With just three home runs to their credit this season, the 4–15 Braves are setting new standards for offensive futility.
Power outage: Punchless Braves see no end to homerless streak
Power outage: Punchless Braves see no end to homerless streak /

The Braves didn’t hit a home run on Monday night, but that shouldn’t come as a surprise. With a 1–0 loss to Rick Porcello and the Red Sox, Atlanta now has 19 games in the books and just three home runs, the last coming in the fifth game of the year on April 10. The Braves have now gone 14 straight games without a home run, and if they fail to go deep against David Price and the Red Sox on Tuesday night, their homerless streak will become the longest in the majors since the Cardinals went 18 games without a homer in 1991.

Those 1991 Cardinals finished the season with just 68 home runs, with third baseman Todd Zeile as the only member of the team to reach double digits (he hit 11). That stands as the lowest home run total by a major league team since another Cardinals squad hit just 58 round-trippers in 1986. Since the 1994 strike, the lowest home run total belongs to the 2011 Padres, who hit just 94. The Braves, meanwhile, are currently on pace to hit just 26 home runs this season.

Of course, on-pace numbers are absurd this early in the season. Bryce Harper is on pace for 81 home runs and 207 RBI; five pitchers are on pace for more than 30 wins; and five hitters are on pace for more than 70 doubles, including Atlanta’s Nick Markakis. The Braves are going to hit more than 26 home runs if for no other reason than corner infielders Freddie Freeman and Adonis Garcia—who have two of the Braves’ three home runs this season (both coming off Max Scherzer on Opening Day)—combined for 28 homers on their own last year. Just two other current members of the Braves’ 25-man roster reached double-digits in home runs in 2015, however: veterans Jeff Francoeur and Kelly Johnson, who are both part-time players and who share playing time in leftfield.

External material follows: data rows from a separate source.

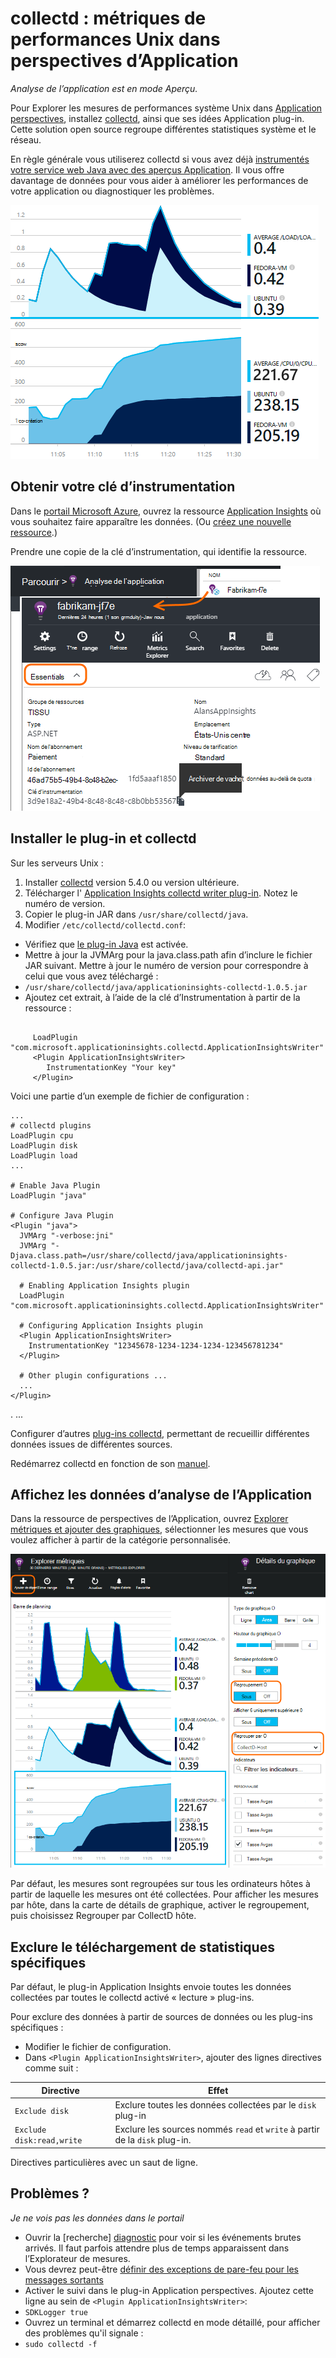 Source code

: <properties 
    pageTitle="collectd : les statistiques de performance pour Java sous Unix dans perspectives d’Application" 
    description="-Surveillance de votre site Web Java avec le plug-in CollectD pour avoir un aperçu Application étendue" 
    services="application-insights" 
    documentationCenter="java"
    authors="alancameronwills" 
    manager="douge"/>

<tags 
    ms.service="application-insights" 
    ms.workload="tbd" 
    ms.tgt_pltfrm="ibiza" 
    ms.devlang="na" 
    ms.topic="article" 
    ms.date="08/24/2016" 
    ms.author="awills"/>
 
# <a name="collectd-unix-performance-metrics-in-application-insights"></a>collectd : métriques de performances Unix dans perspectives d’Application

*Analyse de l’application est en mode Aperçu.*

Pour Explorer les mesures de performances système Unix dans [Application perspectives](app-insights-overview.md), installez [collectd](http://collectd.org/), ainsi que ses idées Application plug-in. Cette solution open source regroupe différentes statistiques système et le réseau.

En règle générale vous utiliserez collectd si vous avez déjà [instrumentés votre service web Java avec des aperçus Application][java]. Il vous offre davantage de données pour vous aider à améliorer les performances de votre application ou diagnostiquer les problèmes. 

![Graphiques d’exemple](./media/app-insights-java-collectd/sample.png)

## <a name="get-your-instrumentation-key"></a>Obtenir votre clé d’instrumentation

Dans le [portail Microsoft Azure](https://portal.azure.com), ouvrez la ressource [Application Insights](app-insights-overview.md) où vous souhaitez faire apparaître les données. (Ou [créez une nouvelle ressource](app-insights-create-new-resource.md).)

Prendre une copie de la clé d’instrumentation, qui identifie la ressource.

![Rechercher tout, ouvrez la ressource, puis dans le menu déroulant Essentials, sélectionnez et copiez la clé d’Instrumentation](./media/app-insights-java-collectd/02-props.png)



## <a name="install-collectd-and-the-plug-in"></a>Installer le plug-in et collectd

Sur les serveurs Unix :

1. Installer [collectd](http://collectd.org/) version 5.4.0 ou version ultérieure.
2. Télécharger l' [Application Insights collectd writer plug-in](https://aka.ms/aijavasdk). Notez le numéro de version.
3. Copier le plug-in JAR dans `/usr/share/collectd/java`.
3. Modifier `/etc/collectd/collectd.conf`:
 * Vérifiez que [le plug-in Java](https://collectd.org/wiki/index.php/Plugin:Java) est activée.
 * Mettre à jour la JVMArg pour la java.class.path afin d’inclure le fichier JAR suivant. Mettre à jour le numéro de version pour correspondre à celui que vous avez téléchargé :
  * `/usr/share/collectd/java/applicationinsights-collectd-1.0.5.jar`
 * Ajoutez cet extrait, à l’aide de la clé d’Instrumentation à partir de la ressource :

```

     LoadPlugin "com.microsoft.applicationinsights.collectd.ApplicationInsightsWriter"
     <Plugin ApplicationInsightsWriter>
        InstrumentationKey "Your key"
     </Plugin>
```

Voici une partie d’un exemple de fichier de configuration :

    ...
    # collectd plugins
    LoadPlugin cpu
    LoadPlugin disk
    LoadPlugin load
    ...

    # Enable Java Plugin
    LoadPlugin "java"

    # Configure Java Plugin
    <Plugin "java">
      JVMArg "-verbose:jni"
      JVMArg "-Djava.class.path=/usr/share/collectd/java/applicationinsights-collectd-1.0.5.jar:/usr/share/collectd/java/collectd-api.jar"

      # Enabling Application Insights plugin
      LoadPlugin "com.microsoft.applicationinsights.collectd.ApplicationInsightsWriter"
                
      # Configuring Application Insights plugin
      <Plugin ApplicationInsightsWriter>
        InstrumentationKey "12345678-1234-1234-1234-123456781234"
      </Plugin>

      # Other plugin configurations ...
      ...
    </Plugin>
.   ...

Configurer d’autres [plug-ins collectd](https://collectd.org/wiki/index.php/Table_of_Plugins), permettant de recueillir différentes données issues de différentes sources.

Redémarrez collectd en fonction de son [manuel](https://collectd.org/wiki/index.php/First_steps).

## <a name="view-the-data-in-application-insights"></a>Affichez les données d’analyse de l’Application

Dans la ressource de perspectives de l’Application, ouvrez [Explorer métriques et ajouter des graphiques][metrics], sélectionner les mesures que vous voulez afficher à partir de la catégorie personnalisée.

![](./media/app-insights-java-collectd/result.png)

Par défaut, les mesures sont regroupées sur tous les ordinateurs hôtes à partir de laquelle les mesures ont été collectées. Pour afficher les mesures par hôte, dans la carte de détails de graphique, activer le regroupement, puis choisissez Regrouper par CollectD hôte.


## <a name="to-exclude-upload-of-specific-statistics"></a>Exclure le téléchargement de statistiques spécifiques

Par défaut, le plug-in Application Insights envoie toutes les données collectées par toutes le collectd activé « lecture » plug-ins. 

Pour exclure des données à partir de sources de données ou les plug-ins spécifiques :

* Modifier le fichier de configuration. 
* Dans `<Plugin ApplicationInsightsWriter>`, ajouter des lignes directives comme suit :

Directive | Effet
---|---
`Exclude disk` | Exclure toutes les données collectées par le `disk` plug-in
`Exclude disk:read,write` | Exclure les sources nommés `read` et `write` à partir de la `disk` plug-in.

Directives particulières avec un saut de ligne.


## <a name="problems"></a>Problèmes ?

*Je ne vois pas les données dans le portail*

* Ouvrir la [recherche] [ diagnostic] pour voir si les événements brutes arrivés. Il faut parfois attendre plus de temps apparaissent dans l’Explorateur de mesures.
* Vous devrez peut-être [définir des exceptions de pare-feu pour les messages sortants](app-insights-ip-addresses.md)
* Activer le suivi dans le plug-in Application perspectives. Ajoutez cette ligne au sein de `<Plugin ApplicationInsightsWriter>`:
 *  `SDKLogger true`
* Ouvrez un terminal et démarrez collectd en mode détaillé, pour afficher des problèmes qu'il signale :
 * `sudo collectd -f`




<!--Link references-->

[api]: app-insights-api-custom-events-metrics.md
[apiexceptions]: app-insights-api-custom-events-metrics.md#track-exception
[availability]: app-insights-monitor-web-app-availability.md
[diagnostic]: app-insights-diagnostic-search.md
[eclipse]: app-insights-java-eclipse.md
[java]: app-insights-java-get-started.md
[javalogs]: app-insights-java-trace-logs.md
[metrics]: app-insights-metrics-explorer.md
[usage]: app-insights-web-track-usage.md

It should come as no surprise that the Braves aren’t getting home run production from five of the four spots in their lineup. Second baseman Jace Peterson, shortstop Erick Aybar and rightfielder Markakis all qualified for the batting title last year and combined to hit just 12 home runs. Centerfielder Ender Inciarte, currently on the disabled list, hit just six. His replacement, speedster Mallex Smith, hit only one last year in the minor leagues. The pitcher’s spot makes five positions that will contribute little to no power, putting the onus for home run production on the aforementioned corner infielders, leftfielders and catchers.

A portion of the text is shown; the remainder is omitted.